Ich nahm meine Hand von meinem Oberschenkel und ließ sie zu meiner eigenen wandern, die ich genauso berührte wie Minho's zuvor. Sie fühlte sich so anders an als seine. Seine Hände waren viel weicher als meine. Sie waren weniger kaputt, da er sie nicht so sehr zergekratzt hatte wie ich. Kurz kam in mir der Wunsch auf, sie zu halten, doch der Gedanke daran, war immer noch durch die negativen Gefühle geprägt, die die Berührungen anderer Leute mit sich brachten. Trotzdem sah ich es als Ziel an. Ich wollte bis Ende des Jahres einmal Minho's Hand gehalten haben. Es war Oktober, also hatte ich dafür noch ganze zwei Monate Zeit. Das sollte ich schaffen. Schließlich hatte ich es auch schon geschafft, seine Hände zu berühren. Oder hatte ich zu hohe Erwartungen an mich selbst?
Ich seufzte leise und kuschelte mich dann in meine Decke. Wieder einmal konnte ich den Gedanken daran nicht verdrängen, wie es wohl wäre, wenn es eine Person wäre, die sich um mich schlang und nicht die alten, leicht verblichenen Baumwollfasern meiner Bettdecke. Doch wer konnte schon sagen, ob es jemals so weit kommen würde?
In Nächten wie diesen schien die Dunkelheit, die mich sonst in ihren Armen hielt und beschützte, auf mich hinabzustürzen wie tausende Messer.

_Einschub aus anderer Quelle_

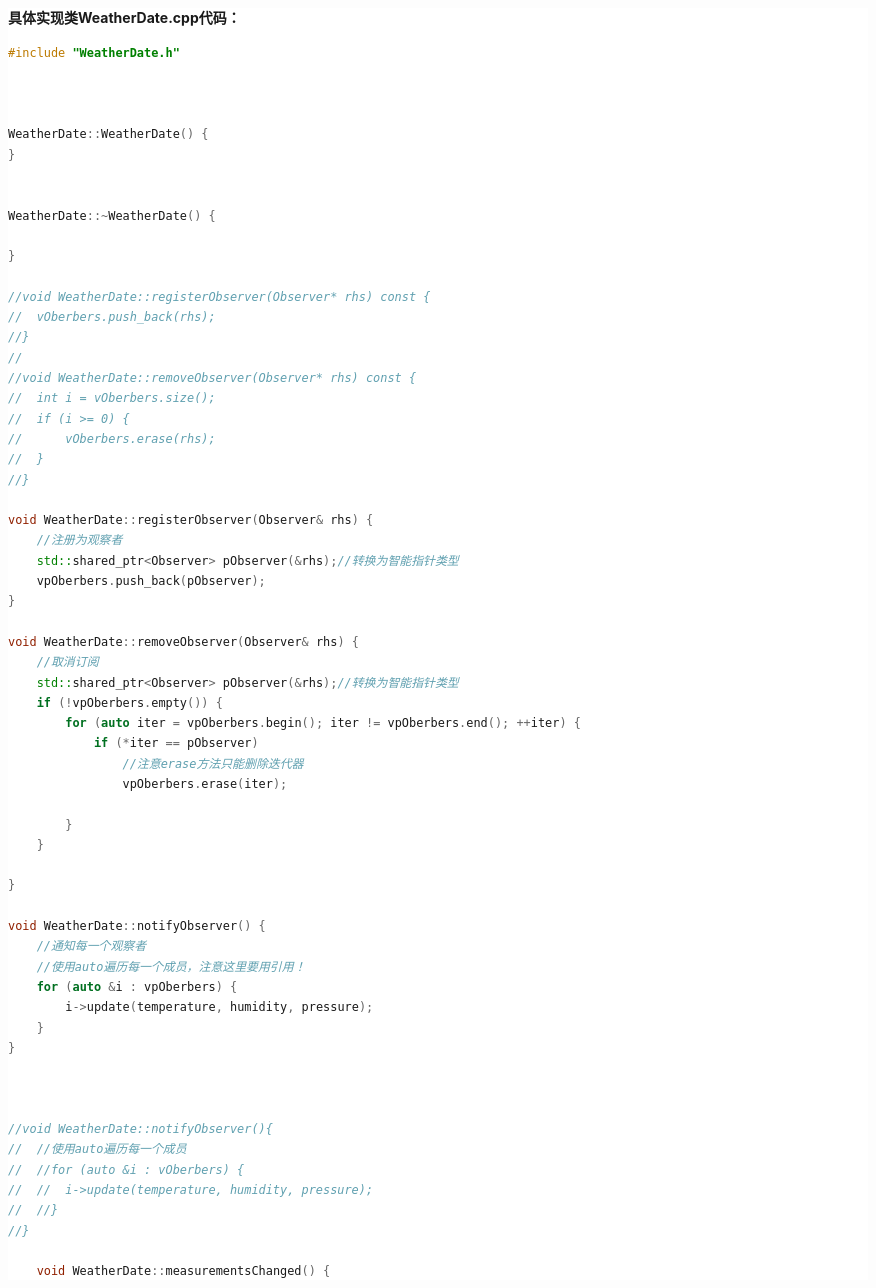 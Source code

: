 **具体实现类WeatherDate.cpp代码：**

```C++
#include "WeatherDate.h"



WeatherDate::WeatherDate() {
}


WeatherDate::~WeatherDate() {
	
}

//void WeatherDate::registerObserver(Observer* rhs) const {
//	vOberbers.push_back(rhs);
//}
//
//void WeatherDate::removeObserver(Observer* rhs) const {
//	int i = vOberbers.size();
//	if (i >= 0) {
//		vOberbers.erase(rhs);
//	}
//}

void WeatherDate::registerObserver(Observer& rhs) {
	//注册为观察者
	std::shared_ptr<Observer> pObserver(&rhs);//转换为智能指针类型
	vpOberbers.push_back(pObserver);
}

void WeatherDate::removeObserver(Observer& rhs) {
	//取消订阅
	std::shared_ptr<Observer> pObserver(&rhs);//转换为智能指针类型
	if (!vpOberbers.empty()) {
		for (auto iter = vpOberbers.begin(); iter != vpOberbers.end(); ++iter) {
			if (*iter == pObserver)
				//注意erase方法只能删除迭代器
				vpOberbers.erase(iter);

		}
	}
		
}

void WeatherDate::notifyObserver() {
	//通知每一个观察者
	//使用auto遍历每一个成员，注意这里要用引用！
	for (auto &i : vpOberbers) {
		i->update(temperature, humidity, pressure);
	}
}



//void WeatherDate::notifyObserver(){
//	//使用auto遍历每一个成员
//	//for (auto &i : vOberbers) {
//	//	i->update(temperature, humidity, pressure);
//	//}
//}

	void WeatherDate::measurementsChanged() {
```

Ich versuchte immer weiter unter meine Decke zu kriechen, als könnte sie mich beschützen, kniff meine Augen zusammen und rollte mich zusammen wie ein Igel, doch natürlich half es nicht. Ich war nicht mehr drei Jahre alt und konnte mir einreden, dass mich nichts Schlechtes treffen konnte, sobald ich mich unter einer Decke verkrochen hatte. Dennoch machte ich es, weil ich keine andere Möglichkeit hatte, um auch nur einen Hauch von Sicherheit zu gewinnen. Ich fühlte mich verloren und hilflos, obwohl ich genauestens wusste, dass mir nichts passieren konnte und ich nirgendwo sicherer war als hier. Es war ein grausames Gefühl, nirgends wirklich sicher zu sein vor den eigenen Gefühlen und Gedanken. Es tat weh, niemanden zu haben, der einem bei stand und einen davor schützte.

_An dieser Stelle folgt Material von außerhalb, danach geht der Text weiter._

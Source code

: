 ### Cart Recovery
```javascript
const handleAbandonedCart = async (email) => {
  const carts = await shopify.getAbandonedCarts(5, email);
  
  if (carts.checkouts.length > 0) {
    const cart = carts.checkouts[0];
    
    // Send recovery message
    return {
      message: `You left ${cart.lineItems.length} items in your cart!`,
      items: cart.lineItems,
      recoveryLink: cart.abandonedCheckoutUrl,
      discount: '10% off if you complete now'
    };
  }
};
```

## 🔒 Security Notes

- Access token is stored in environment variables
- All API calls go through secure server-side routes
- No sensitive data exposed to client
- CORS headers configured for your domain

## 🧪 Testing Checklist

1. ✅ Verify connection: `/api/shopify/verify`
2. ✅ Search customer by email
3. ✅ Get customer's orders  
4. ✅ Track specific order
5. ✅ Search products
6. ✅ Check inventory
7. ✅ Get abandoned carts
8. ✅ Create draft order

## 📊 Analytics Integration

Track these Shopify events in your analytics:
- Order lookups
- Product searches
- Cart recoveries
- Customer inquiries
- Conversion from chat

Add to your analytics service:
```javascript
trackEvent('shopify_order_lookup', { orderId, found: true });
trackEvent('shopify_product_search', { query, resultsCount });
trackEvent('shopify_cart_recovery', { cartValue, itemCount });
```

Andere Menschen hatten Angst vor einem Monster unter ihrem Bett, während mein Monster in meinem Kopf wütete und mir kein Entkommen ließ. Nichts konnte mich vor ihm schützen.
Eine vereinzelte Träne fand ihren Weg meine Wange hinunter. Früher waren es mehr gewesen, doch nach einer Weile war ich einfach tauber für den Schmerz geworden. Ich hatte mich schon fast vollständig an ihn gewohnt, da er mich schon lange begleitete, allerdings war Schmerz wohl etwas, was einen nie loslassen würde, egal wie sehr man sich auch an ihn gewöhnte. Dieser Schmerz verschwand nie komplett. Er hielt mich wach und verfolgte mich tagsüber. Er krallte sich an mir fest und zwang mich, meine Augen offen zu lassen, bis ich nach einigen Stunden der Qualen in einen leichten Schlaf fiel, der mir jedoch kaum neue Energie gab, sodass ich den nächsten Tag nur mit Mühe überstehen konnte und noch empfindlicher war.
In dem Wissen, dass genau dies heute Nacht wieder passieren würde, lag ich wach und quälte mich durch die dunklen, einsamen Stunden, die an mir nagten, bis meine Augen zu fielen, da mein Körper einfach nicht mehr konnte.